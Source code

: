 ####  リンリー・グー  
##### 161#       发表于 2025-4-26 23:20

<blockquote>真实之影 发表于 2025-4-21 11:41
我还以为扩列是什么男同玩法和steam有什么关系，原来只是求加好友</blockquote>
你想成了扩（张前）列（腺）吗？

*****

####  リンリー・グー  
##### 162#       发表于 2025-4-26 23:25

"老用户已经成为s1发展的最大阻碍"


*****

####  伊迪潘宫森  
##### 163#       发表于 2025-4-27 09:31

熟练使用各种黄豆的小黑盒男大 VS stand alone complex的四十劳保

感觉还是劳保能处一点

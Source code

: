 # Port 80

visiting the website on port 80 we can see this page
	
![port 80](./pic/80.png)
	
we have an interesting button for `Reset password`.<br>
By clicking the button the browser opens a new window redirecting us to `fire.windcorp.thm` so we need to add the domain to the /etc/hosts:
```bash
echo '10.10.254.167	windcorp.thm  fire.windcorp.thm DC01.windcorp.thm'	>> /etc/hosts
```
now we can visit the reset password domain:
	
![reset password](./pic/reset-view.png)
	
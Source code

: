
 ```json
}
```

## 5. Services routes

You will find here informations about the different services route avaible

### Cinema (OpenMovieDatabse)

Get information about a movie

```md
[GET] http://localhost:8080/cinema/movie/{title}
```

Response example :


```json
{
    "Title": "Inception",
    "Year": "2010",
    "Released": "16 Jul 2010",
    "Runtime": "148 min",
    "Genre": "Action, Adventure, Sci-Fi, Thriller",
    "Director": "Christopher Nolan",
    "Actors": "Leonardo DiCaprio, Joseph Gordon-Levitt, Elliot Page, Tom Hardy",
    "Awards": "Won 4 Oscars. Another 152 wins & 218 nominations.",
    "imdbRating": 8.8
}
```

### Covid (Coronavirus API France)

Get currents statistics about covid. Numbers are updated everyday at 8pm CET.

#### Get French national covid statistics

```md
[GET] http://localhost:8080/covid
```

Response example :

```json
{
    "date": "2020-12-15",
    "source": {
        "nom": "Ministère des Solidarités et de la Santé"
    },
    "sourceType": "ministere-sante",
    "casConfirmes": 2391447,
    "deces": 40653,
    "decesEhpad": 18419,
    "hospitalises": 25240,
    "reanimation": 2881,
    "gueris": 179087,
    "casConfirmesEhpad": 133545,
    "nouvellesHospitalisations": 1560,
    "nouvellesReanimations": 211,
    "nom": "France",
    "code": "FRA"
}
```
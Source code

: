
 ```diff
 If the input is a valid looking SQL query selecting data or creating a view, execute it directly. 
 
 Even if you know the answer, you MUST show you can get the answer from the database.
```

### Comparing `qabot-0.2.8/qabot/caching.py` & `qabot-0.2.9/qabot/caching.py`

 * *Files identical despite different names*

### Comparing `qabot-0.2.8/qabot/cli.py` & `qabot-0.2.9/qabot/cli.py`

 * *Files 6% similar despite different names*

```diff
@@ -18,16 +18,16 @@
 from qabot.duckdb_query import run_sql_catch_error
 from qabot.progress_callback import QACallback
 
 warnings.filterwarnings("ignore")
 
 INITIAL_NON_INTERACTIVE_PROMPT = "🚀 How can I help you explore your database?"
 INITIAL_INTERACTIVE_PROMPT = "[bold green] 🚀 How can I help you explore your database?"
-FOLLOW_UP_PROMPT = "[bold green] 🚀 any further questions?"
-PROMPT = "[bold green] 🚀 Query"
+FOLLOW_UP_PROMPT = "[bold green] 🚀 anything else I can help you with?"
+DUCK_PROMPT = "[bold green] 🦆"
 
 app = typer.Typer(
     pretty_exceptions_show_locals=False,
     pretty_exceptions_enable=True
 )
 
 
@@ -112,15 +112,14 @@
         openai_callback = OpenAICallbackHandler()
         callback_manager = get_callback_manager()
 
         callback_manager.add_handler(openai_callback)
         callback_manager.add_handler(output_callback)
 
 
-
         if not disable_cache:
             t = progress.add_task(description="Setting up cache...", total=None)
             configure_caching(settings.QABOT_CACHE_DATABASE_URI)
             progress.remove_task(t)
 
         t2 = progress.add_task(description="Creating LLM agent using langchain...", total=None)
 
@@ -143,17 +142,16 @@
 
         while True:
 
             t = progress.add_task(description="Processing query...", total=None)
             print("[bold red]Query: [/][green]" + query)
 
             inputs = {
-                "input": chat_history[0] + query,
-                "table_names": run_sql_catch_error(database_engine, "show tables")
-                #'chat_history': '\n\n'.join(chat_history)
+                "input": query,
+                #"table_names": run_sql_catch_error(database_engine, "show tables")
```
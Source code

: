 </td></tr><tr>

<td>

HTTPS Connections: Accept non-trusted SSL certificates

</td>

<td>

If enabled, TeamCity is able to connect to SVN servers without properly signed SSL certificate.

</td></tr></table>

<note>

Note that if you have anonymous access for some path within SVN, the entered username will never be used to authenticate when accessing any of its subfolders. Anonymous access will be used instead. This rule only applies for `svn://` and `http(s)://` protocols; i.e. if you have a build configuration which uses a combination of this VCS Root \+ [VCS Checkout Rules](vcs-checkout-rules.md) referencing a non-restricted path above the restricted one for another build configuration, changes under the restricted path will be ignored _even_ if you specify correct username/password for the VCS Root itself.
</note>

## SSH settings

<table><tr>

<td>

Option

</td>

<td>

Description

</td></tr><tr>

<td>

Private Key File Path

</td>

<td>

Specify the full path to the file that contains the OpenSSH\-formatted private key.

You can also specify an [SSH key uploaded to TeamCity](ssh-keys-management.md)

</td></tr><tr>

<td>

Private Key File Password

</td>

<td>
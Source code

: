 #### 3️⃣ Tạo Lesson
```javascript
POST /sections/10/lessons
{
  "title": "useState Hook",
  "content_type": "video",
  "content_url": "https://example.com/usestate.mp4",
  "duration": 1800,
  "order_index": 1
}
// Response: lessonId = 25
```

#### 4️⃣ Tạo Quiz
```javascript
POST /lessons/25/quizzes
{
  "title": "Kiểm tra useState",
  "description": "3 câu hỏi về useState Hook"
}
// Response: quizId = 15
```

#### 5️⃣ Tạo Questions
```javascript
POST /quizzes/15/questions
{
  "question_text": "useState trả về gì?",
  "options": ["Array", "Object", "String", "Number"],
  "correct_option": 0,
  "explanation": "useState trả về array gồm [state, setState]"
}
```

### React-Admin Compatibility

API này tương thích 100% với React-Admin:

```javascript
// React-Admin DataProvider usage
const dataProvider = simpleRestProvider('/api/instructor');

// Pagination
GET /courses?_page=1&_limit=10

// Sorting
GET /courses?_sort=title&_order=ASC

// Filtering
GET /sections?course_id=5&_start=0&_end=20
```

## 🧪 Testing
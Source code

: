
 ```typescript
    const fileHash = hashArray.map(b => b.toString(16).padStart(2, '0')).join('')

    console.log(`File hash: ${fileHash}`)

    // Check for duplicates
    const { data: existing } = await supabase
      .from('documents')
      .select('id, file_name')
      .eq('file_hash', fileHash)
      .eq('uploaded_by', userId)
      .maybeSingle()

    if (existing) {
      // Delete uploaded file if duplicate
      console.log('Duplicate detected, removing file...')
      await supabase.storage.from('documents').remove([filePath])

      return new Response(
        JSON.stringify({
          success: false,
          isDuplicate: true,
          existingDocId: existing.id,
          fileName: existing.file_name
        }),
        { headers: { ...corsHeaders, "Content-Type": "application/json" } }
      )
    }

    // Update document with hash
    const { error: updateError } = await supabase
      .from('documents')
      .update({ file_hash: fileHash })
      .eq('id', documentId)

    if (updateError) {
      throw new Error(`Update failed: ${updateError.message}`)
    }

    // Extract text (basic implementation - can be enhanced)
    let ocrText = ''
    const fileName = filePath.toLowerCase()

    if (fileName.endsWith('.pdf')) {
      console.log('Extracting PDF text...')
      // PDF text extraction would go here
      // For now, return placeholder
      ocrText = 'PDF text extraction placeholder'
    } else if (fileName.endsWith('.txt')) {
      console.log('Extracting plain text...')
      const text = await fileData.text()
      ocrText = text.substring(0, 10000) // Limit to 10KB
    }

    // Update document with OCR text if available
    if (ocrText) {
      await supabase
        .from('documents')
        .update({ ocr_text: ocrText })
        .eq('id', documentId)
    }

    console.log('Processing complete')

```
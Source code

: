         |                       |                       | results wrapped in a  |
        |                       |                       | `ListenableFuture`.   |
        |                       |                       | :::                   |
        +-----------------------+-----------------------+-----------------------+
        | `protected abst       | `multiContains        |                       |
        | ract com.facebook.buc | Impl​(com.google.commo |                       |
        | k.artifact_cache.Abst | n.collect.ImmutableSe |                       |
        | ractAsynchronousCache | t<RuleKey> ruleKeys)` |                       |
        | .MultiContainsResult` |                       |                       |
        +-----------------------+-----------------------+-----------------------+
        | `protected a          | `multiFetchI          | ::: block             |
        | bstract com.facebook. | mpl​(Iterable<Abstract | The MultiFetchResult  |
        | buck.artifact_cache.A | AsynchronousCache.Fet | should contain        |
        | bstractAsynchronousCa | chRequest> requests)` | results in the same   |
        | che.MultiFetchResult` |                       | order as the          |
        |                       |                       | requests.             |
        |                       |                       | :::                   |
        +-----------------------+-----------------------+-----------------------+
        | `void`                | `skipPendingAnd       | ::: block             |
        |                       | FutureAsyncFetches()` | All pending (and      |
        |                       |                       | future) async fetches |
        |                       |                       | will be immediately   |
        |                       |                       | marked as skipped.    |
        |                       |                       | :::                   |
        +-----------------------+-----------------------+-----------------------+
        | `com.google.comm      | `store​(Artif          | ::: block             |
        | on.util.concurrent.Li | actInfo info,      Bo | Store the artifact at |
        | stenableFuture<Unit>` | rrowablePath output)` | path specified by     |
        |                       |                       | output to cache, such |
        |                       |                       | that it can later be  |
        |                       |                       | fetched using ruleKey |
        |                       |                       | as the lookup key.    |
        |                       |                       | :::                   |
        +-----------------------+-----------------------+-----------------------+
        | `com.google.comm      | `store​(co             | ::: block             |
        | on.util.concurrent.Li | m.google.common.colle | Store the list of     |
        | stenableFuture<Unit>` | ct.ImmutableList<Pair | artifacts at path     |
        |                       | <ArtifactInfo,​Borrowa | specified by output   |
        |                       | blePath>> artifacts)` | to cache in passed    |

===

- WORK REQUIRED:
Each line of the entries where the string "bold" occurs should be shown.

- REPLY:
 INITIAL_INTERACTIVE_PROMPT = "[bold green] 🚀 How can I help you explore your database?"
-FOLLOW_UP_PROMPT = "[bold green] 🚀 any further questions?"
-PROMPT = "[bold green] 🚀 Query"
+FOLLOW_UP_PROMPT = "[bold green] 🚀 anything else I can help you with?"
+DUCK_PROMPT = "[bold green] 🦆"
             print("[bold red]Query: [/][green]" + query)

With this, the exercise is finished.